● **To do**
Give only the number of lines in the records below that contain the word "document".

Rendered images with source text
··········
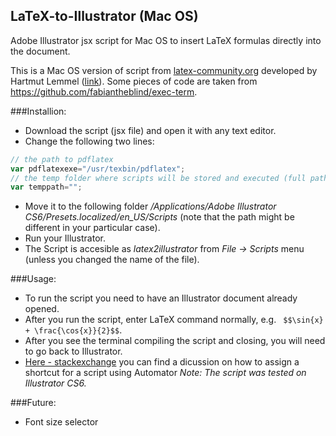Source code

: ## LaTeX-to-Illustrator (Mac OS)
Adobe Illustrator jsx script for Mac OS to insert LaTeX formulas directly into the document.

This is a Mac OS version of script from [latex-community.org](http://latex-community.org/) developed by Hartmut Lemmel ([link](http://latex-community.org/know-how/latexs-friends/61-latexs-friends-others/381-combining-latex-and-illustrator)).
Some pieces of code are taken from https://github.com/fabiantheblind/exec-term.

###Installion:
- Download the script (jsx file) and open it with any text editor.
- Change the following two lines:
```javascript
// the path to pdflatex
var pdflatexexe="/usr/texbin/pdflatex";
// the temp folder where scripts will be stored and executed (full path)
var temppath="";
```
- Move it to the following folder */Applications/Adobe Illustrator CS6/Presets.localized/en_US/Scripts* (note that the path might be different in your particular case).
- Run your Illustrator.
- The Script is accesible as *latex2illustrator* from *File -> Scripts* menu (unless you changed the name of the file).

###Usage:
- To run the script you need to have an Illustrator document already opened.
- After you run the script, enter LaTeX command normally, e.g. ``` $$\sin{x} + \frac{\cos{x}}{2}$$```.
- After you see the terminal compiling the script and closing, you will need to go back to Illustrator.
- [Here - stackexchange](http://graphicdesign.stackexchange.com/questions/63439/how-to-set-keyboard-shortcut-to-run-script-in-illustrator) you can find a dicussion on how to assign a shortcut for a script using Automator
*Note: The script was tested on Illustrator CS6.*

###Future:
- Font size selector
··········
● **Task result**
2